Saved data entries:
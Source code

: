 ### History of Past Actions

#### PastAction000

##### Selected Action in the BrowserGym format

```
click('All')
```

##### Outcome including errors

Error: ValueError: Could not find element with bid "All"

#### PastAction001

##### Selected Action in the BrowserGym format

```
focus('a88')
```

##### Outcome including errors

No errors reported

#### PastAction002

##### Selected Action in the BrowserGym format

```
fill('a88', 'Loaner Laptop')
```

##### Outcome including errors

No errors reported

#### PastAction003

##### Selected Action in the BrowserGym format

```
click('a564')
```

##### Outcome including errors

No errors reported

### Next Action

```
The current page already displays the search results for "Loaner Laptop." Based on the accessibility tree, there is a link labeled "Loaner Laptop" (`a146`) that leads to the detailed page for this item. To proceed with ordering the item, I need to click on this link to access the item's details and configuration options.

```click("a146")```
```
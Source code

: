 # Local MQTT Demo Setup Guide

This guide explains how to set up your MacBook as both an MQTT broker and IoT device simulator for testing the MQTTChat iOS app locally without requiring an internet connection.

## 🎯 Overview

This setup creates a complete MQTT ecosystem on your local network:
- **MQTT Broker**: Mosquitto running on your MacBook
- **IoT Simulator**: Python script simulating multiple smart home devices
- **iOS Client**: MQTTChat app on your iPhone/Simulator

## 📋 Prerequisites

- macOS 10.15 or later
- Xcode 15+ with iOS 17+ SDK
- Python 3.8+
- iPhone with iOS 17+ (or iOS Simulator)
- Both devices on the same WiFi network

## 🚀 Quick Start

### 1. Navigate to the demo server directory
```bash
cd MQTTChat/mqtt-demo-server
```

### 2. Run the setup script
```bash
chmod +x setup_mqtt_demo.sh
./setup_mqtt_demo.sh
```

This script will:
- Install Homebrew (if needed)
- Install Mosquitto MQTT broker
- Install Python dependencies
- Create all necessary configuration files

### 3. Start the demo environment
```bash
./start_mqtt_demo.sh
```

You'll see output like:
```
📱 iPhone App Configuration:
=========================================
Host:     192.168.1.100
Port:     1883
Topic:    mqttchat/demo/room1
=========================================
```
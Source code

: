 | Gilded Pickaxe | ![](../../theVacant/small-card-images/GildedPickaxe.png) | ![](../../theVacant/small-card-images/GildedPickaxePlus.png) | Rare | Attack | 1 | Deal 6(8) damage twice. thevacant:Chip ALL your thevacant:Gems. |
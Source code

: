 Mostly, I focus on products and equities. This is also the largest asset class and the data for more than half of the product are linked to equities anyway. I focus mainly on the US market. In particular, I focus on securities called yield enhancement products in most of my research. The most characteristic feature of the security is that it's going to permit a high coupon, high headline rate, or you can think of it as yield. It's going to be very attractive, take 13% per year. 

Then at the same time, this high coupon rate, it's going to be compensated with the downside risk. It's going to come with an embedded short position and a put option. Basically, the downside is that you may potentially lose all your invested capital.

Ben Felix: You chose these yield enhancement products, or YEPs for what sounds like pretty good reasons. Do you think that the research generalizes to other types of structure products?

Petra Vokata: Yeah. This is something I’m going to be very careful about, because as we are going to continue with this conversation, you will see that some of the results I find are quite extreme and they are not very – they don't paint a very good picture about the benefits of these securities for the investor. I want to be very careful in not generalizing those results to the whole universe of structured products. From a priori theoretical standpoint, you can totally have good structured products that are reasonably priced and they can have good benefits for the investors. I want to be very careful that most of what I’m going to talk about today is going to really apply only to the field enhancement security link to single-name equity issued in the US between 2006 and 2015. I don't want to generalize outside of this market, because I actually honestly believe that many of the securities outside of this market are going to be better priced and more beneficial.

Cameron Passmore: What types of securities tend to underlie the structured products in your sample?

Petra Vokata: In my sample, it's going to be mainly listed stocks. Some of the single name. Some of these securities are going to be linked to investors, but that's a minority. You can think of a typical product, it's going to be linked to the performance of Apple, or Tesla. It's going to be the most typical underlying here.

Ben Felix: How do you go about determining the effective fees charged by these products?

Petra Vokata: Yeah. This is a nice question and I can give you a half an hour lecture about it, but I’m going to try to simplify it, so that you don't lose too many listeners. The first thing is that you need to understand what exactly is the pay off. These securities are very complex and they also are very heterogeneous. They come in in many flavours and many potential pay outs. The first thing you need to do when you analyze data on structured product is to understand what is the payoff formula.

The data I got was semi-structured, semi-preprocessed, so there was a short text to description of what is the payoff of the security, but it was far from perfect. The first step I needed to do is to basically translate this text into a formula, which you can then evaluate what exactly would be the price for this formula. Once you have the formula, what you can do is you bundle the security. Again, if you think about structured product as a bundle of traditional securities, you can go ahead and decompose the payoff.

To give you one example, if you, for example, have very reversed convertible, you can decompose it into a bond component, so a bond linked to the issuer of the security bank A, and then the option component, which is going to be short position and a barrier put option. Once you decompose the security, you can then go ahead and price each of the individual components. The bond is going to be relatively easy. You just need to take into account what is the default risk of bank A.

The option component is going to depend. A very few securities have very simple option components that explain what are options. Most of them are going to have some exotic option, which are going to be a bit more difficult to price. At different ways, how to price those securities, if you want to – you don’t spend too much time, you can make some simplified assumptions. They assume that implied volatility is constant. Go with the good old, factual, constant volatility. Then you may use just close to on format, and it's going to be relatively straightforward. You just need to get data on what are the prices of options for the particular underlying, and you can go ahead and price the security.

▶ **Problem**
Copy out all of the records shown above exactly.

▶ **Result of this exercise**
Source code

: ### History of Past Actions

#### PastAction000

##### Selected Action in the BrowserGym format

```
click('All')
```

##### Outcome including errors

Error: ValueError: Could not find element with bid "All"

#### PastAction001

##### Selected Action in the BrowserGym format

```
focus('a88')
```

##### Outcome including errors

No errors reported

#### PastAction002

##### Selected Action in the BrowserGym format

```
fill('a88', 'Loaner Laptop')
```

##### Outcome including errors

No errors reported

#### PastAction003

##### Selected Action in the BrowserGym format

```
click('a564')
```

##### Outcome including errors

No errors reported

### Next Action

```
The current page already displays the search results for "Loaner Laptop." Based on the accessibility tree, there is a link labeled "Loaner Laptop" (`a146`) that leads to the detailed page for this item. To proceed with ordering the item, I need to click on this link to access the item's details and configuration options.

```click("a146")```
```
Source code

: # Local MQTT Demo Setup Guide

This guide explains how to set up your MacBook as both an MQTT broker and IoT device simulator for testing the MQTTChat iOS app locally without requiring an internet connection.

## 🎯 Overview

This setup creates a complete MQTT ecosystem on your local network:
- **MQTT Broker**: Mosquitto running on your MacBook
- **IoT Simulator**: Python script simulating multiple smart home devices
- **iOS Client**: MQTTChat app on your iPhone/Simulator

## 📋 Prerequisites

- macOS 10.15 or later
- Xcode 15+ with iOS 17+ SDK
- Python 3.8+
- iPhone with iOS 17+ (or iOS Simulator)
- Both devices on the same WiFi network

## 🚀 Quick Start

### 1. Navigate to the demo server directory
```bash
cd MQTTChat/mqtt-demo-server
```

### 2. Run the setup script
```bash
chmod +x setup_mqtt_demo.sh
./setup_mqtt_demo.sh
```

This script will:
- Install Homebrew (if needed)
- Install Mosquitto MQTT broker
- Install Python dependencies
- Create all necessary configuration files

### 3. Start the demo environment
```bash
./start_mqtt_demo.sh
```

You'll see output like:
```
📱 iPhone App Configuration:
=========================================
Host:     192.168.1.100
Port:     1883
Topic:    mqttchat/demo/room1
=========================================
```
Source code

: | Gilded Pickaxe | ![](../../theVacant/small-card-images/GildedPickaxe.png) | ![](../../theVacant/small-card-images/GildedPickaxePlus.png) | Rare | Attack | 1 | Deal 6(8) damage twice. thevacant:Chip ALL your thevacant:Gems. |
Source code

: Mostly, I focus on products and equities. This is also the largest asset class and the data for more than half of the product are linked to equities anyway. I focus mainly on the US market. In particular, I focus on securities called yield enhancement products in most of my research. The most characteristic feature of the security is that it's going to permit a high coupon, high headline rate, or you can think of it as yield. It's going to be very attractive, take 13% per year. 

Then at the same time, this high coupon rate, it's going to be compensated with the downside risk. It's going to come with an embedded short position and a put option. Basically, the downside is that you may potentially lose all your invested capital.

Ben Felix: You chose these yield enhancement products, or YEPs for what sounds like pretty good reasons. Do you think that the research generalizes to other types of structure products?

Petra Vokata: Yeah. This is something I’m going to be very careful about, because as we are going to continue with this conversation, you will see that some of the results I find are quite extreme and they are not very – they don't paint a very good picture about the benefits of these securities for the investor. I want to be very careful in not generalizing those results to the whole universe of structured products. From a priori theoretical standpoint, you can totally have good structured products that are reasonably priced and they can have good benefits for the investors. I want to be very careful that most of what I’m going to talk about today is going to really apply only to the field enhancement security link to single-name equity issued in the US between 2006 and 2015. I don't want to generalize outside of this market, because I actually honestly believe that many of the securities outside of this market are going to be better priced and more beneficial.

Cameron Passmore: What types of securities tend to underlie the structured products in your sample?

Petra Vokata: In my sample, it's going to be mainly listed stocks. Some of the single name. Some of these securities are going to be linked to investors, but that's a minority. You can think of a typical product, it's going to be linked to the performance of Apple, or Tesla. It's going to be the most typical underlying here.

Ben Felix: How do you go about determining the effective fees charged by these products?

Petra Vokata: Yeah. This is a nice question and I can give you a half an hour lecture about it, but I’m going to try to simplify it, so that you don't lose too many listeners. The first thing is that you need to understand what exactly is the pay off. These securities are very complex and they also are very heterogeneous. They come in in many flavours and many potential pay outs. The first thing you need to do when you analyze data on structured product is to understand what is the payoff formula.

The data I got was semi-structured, semi-preprocessed, so there was a short text to description of what is the payoff of the security, but it was far from perfect. The first step I needed to do is to basically translate this text into a formula, which you can then evaluate what exactly would be the price for this formula. Once you have the formula, what you can do is you bundle the security. Again, if you think about structured product as a bundle of traditional securities, you can go ahead and decompose the payoff.

To give you one example, if you, for example, have very reversed convertible, you can decompose it into a bond component, so a bond linked to the issuer of the security bank A, and then the option component, which is going to be short position and a barrier put option. Once you decompose the security, you can then go ahead and price each of the individual components. The bond is going to be relatively easy. You just need to take into account what is the default risk of bank A.

The option component is going to depend. A very few securities have very simple option components that explain what are options. Most of them are going to have some exotic option, which are going to be a bit more difficult to price. At different ways, how to price those securities, if you want to – you don’t spend too much time, you can make some simplified assumptions. They assume that implied volatility is constant. Go with the good old, factual, constant volatility. Then you may use just close to on format, and it's going to be relatively straightforward. You just need to get data on what are the prices of options for the particular underlying, and you can go ahead and price the security.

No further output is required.